Elective Courses (Can be taken for advanced course credit)
GBS 726 : Advanced Medical Genetics. This course will focus on the medical application of advances in genetics and genomics. Topics include chromosome structure and function and major types of chromosomal abnormalities, cancer genetics and cytogenetics, inborn errors of metabolism, current strategies for detection of mutations associated with genetic disorders, genetic risk assessment and population genetics, and genomic approaches to diagnosis and risk stratification.
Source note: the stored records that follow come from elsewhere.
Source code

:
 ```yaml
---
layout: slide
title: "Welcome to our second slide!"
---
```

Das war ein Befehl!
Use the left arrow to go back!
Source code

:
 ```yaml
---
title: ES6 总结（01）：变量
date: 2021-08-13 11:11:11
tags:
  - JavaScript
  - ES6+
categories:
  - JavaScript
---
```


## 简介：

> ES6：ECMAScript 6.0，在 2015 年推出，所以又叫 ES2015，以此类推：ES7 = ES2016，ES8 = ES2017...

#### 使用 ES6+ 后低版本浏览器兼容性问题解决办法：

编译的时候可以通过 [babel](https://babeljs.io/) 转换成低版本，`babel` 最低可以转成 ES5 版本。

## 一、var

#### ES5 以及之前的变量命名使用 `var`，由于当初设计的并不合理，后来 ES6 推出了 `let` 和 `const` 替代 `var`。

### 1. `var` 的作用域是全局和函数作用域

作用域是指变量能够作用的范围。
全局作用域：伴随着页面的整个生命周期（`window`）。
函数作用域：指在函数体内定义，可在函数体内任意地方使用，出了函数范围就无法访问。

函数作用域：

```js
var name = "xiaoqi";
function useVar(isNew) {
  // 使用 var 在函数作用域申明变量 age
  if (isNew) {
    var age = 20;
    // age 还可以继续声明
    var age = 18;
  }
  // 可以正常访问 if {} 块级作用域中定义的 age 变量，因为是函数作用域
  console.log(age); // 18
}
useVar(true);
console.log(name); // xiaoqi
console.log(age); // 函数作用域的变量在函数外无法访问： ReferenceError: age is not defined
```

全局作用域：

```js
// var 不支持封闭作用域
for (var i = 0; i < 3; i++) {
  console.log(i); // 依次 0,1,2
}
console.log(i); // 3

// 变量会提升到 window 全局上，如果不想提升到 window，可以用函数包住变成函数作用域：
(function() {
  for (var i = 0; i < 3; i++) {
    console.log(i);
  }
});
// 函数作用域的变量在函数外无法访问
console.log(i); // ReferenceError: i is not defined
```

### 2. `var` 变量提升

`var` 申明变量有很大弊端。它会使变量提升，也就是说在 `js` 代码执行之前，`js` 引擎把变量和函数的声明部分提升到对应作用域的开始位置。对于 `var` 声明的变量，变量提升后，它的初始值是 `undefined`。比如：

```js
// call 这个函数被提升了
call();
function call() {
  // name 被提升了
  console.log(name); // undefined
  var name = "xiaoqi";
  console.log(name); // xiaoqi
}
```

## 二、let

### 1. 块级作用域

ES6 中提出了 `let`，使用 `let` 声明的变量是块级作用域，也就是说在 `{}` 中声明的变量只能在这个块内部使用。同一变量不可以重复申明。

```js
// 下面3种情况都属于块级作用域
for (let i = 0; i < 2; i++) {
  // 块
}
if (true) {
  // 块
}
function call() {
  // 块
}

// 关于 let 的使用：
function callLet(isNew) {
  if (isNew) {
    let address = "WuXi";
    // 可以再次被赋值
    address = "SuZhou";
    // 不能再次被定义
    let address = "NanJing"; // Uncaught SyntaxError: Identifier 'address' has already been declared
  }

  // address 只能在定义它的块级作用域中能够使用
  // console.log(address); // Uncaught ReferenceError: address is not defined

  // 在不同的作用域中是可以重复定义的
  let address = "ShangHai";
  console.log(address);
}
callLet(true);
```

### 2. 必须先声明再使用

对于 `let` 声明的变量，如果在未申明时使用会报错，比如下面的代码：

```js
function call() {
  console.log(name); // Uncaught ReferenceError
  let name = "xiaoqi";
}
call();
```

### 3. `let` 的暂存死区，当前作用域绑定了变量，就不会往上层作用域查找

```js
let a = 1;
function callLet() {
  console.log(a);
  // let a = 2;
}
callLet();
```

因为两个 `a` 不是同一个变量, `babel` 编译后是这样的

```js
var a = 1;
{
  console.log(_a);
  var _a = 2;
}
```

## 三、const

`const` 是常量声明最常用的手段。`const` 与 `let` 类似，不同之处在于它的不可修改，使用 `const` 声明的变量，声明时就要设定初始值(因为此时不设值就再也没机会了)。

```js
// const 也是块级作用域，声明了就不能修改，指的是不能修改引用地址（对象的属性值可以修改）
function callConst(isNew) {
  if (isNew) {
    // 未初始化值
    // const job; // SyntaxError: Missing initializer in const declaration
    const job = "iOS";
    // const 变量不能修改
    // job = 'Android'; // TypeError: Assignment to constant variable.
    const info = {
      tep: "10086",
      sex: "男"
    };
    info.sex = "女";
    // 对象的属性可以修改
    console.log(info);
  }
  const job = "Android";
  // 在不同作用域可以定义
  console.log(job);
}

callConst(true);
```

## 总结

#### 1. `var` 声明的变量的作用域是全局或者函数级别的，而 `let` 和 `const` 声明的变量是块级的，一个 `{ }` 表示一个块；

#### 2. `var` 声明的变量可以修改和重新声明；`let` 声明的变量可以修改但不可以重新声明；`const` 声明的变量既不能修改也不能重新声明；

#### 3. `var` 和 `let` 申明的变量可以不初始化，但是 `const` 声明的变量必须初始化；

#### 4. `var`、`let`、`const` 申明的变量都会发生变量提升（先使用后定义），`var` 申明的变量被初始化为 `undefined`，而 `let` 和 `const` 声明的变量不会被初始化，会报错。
GBS 727: Advanced Human Genomics. This course will cover the conceptual basis, major discoveries, and unsolved problems in human genomics, with an emphasis on disease applications. The goal is to make students conversant with the structures, functions, and natural histories of human genomes, the computational and experimental methods used to establish that knowledge, the applications of genomics to medical research, and the broader impacts of genomic research on the community. Each topic will be covered by an approximately 90-minute lecture from a subject-specific PI coupled to reading of pieces of primary literature. Students will also participate in 3 student-led journal clubs in which one or more papers are discussed in detail with the help of the teaching faculty. We will also perform 3 interactive sessions to teach basic computational skills in Unix, Perl and R. Grading will be determined by: discussion interaction, computational problem sets due in weeks 4, 6, and 8, and a ¿final¿ project in which students perform a small but cohesive set of bioinformatic analyses to address a question of their choosing, subject to approval/discussion with the teaching faculty. Format: Each of the 7 weeks will include two, 90 minute lectures performed at UAB. In weeks 2, 4, and 6, we will convene at HudsonAlpha for four-hour sessions. Each four-hour session will include ~1 hour of paper discussion, ~1 hour of teaching on a relevant computational topic, and ~2 hours of hands-on interactive data manipulation with commonly used data types and computational tools. Course meets both on UAB Campus and at Hudson-Alpha in Huntsville.
GBS 746: Epigenetics. Epigenetic regulation refers to mechanisms that control gene expression without altering DNA sequences. Elucidation of epigenetic regulatory mechanisms has received great attention in the post-tenomic era. This course will address the basic principles of epigenetics and its involvement in many different biological/pathological processes.
Systems Biology. Lectures will consider systems biology approaches in the context of the human genome project, and with an emphasis on simple model systems. Technologies, biological concepts, and the underlying motivation for this emerging area will be discussed using examples available in the literature. The central focus of systems biology is to acquire a more global and quantitative understanding of how living organisms function as complex genetic systems, and how this might provide a more complete understanding of phenotypic traits.
Other GGB Educational Activities
Department of Genetics Seminar. The Department of Genetics Seminar series meets once a week from September through May of each academic year. This is a forum in which invited speakers from other institutions, as well as UAB faculty members, postdoctoral fellows, and advanced graduate students present and discuss their research.
Genetics, Genomics and Bioinformatics Journal Club. Faculty, students, and postdoctoral fellows meet once a week and present papers on a wide variety of topics related to genetics and genomics.